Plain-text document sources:
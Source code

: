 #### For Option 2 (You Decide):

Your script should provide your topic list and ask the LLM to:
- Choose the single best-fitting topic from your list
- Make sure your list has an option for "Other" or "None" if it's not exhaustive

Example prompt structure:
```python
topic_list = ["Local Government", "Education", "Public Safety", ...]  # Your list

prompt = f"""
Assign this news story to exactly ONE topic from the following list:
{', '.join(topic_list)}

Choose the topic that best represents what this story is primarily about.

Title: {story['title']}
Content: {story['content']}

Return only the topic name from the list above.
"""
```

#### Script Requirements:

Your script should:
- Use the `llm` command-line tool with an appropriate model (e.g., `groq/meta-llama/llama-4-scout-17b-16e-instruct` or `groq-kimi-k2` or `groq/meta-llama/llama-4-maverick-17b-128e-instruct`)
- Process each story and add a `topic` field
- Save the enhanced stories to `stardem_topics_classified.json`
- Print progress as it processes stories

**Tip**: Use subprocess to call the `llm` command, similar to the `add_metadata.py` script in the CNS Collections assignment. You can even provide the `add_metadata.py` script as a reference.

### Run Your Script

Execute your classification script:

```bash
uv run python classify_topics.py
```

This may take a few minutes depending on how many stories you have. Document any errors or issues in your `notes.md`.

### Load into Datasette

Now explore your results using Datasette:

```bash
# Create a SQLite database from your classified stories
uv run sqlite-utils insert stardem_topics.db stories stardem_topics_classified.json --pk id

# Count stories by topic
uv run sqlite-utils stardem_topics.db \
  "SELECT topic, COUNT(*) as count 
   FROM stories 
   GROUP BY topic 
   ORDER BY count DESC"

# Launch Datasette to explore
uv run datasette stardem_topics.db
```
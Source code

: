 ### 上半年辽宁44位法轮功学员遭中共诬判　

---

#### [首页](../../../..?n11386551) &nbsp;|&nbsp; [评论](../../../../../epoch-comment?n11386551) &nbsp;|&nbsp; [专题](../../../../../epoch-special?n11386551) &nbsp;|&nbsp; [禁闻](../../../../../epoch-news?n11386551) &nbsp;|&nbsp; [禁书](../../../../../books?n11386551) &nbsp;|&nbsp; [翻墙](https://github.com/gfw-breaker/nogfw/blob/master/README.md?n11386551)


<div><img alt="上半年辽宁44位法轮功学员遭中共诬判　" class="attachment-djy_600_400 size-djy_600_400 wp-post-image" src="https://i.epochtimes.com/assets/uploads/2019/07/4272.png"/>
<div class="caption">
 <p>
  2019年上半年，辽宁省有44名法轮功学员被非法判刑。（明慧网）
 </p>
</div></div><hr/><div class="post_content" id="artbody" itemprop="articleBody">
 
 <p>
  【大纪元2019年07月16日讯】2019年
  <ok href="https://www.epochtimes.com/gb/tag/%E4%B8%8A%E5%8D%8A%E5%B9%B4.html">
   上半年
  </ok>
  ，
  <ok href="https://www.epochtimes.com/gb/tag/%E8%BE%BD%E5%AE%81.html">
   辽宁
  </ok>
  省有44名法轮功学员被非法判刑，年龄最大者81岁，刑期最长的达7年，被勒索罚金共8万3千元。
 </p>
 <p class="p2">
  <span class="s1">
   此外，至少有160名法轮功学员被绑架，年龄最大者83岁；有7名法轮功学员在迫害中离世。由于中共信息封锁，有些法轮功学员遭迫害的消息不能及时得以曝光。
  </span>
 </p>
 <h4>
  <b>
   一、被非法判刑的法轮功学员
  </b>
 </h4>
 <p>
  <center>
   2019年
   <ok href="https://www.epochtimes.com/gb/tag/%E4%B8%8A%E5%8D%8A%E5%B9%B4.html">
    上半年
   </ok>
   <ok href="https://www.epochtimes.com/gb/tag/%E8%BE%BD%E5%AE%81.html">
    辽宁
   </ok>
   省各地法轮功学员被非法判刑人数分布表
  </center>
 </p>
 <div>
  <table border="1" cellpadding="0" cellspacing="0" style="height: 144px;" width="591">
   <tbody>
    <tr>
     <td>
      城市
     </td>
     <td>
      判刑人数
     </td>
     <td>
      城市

#### Required work:
Reply with one number: the count of lines in the entries that include the word "html".

#### Exercise output:
4